Pictures paired with source code:
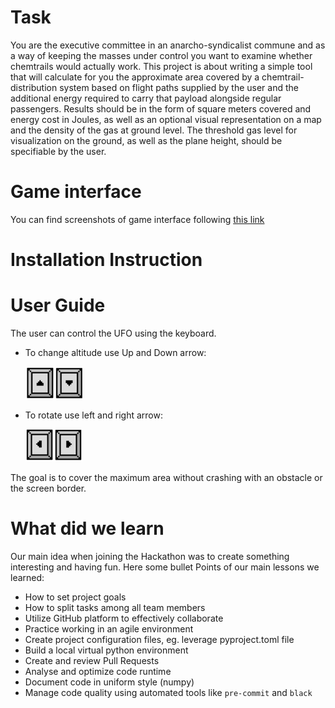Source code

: # Task

You are the executive committee in an anarcho-syndicalist commune and as a way of keeping the 
masses under control you want to examine whether chemtrails would actually work. This project is 
about writing a simple tool that will calculate for you the approximate area covered by a 
chemtrail-distribution system based on flight paths supplied by the user and the additional energy required 
to carry that payload alongside regular passengers. Results should be in the form of square meters covered and
energy cost in Joules, as well as an optional visual representation on a map and the density of the gas at ground level. 
The threshold gas level for visualization on the ground, as well as the plane height, should be specifiable by the user.

# Game interface
You can find screenshots of game interface following [this link](docs/game_interface.md)

# Installation Instruction

# User Guide
The user can control the UFO using the keyboard.
* To change altitude use Up and Down arrow:

    ![Upkey](mustards_game/sprites/UpDown.png)

* To rotate use left and right arrow:

    ![Upkey](mustards_game/sprites/LeftRight.png)
    
The goal is to cover the maximum area without crashing with an obstacle or the screen border.

# What did we learn

Our main idea when joining the Hackathon was to create something interesting and having fun.
Here some bullet Points of our main lessons we learned: 

* How to set project goals
* How to split tasks among all team members
* Utilize GitHub platform to effectively collaborate
* Practice working in an agile environment
* Create project configuration files, eg. leverage pyproject.toml file
* Build a local virtual python environment
* Create and review Pull Requests
* Analyse and optimize code runtime
* Document code in uniform style (numpy)
* Manage code quality using automated tools like `pre-commit` and `black`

*PROBLEM TO WORK ON*:
All lines of the records containing "that" should be shown.

*EXERCISE RESULT*:
about writing a simple tool that will calculate for you the approximate area covered by a 
to carry that payload alongside regular passengers. Results should be in the form of square meters covered and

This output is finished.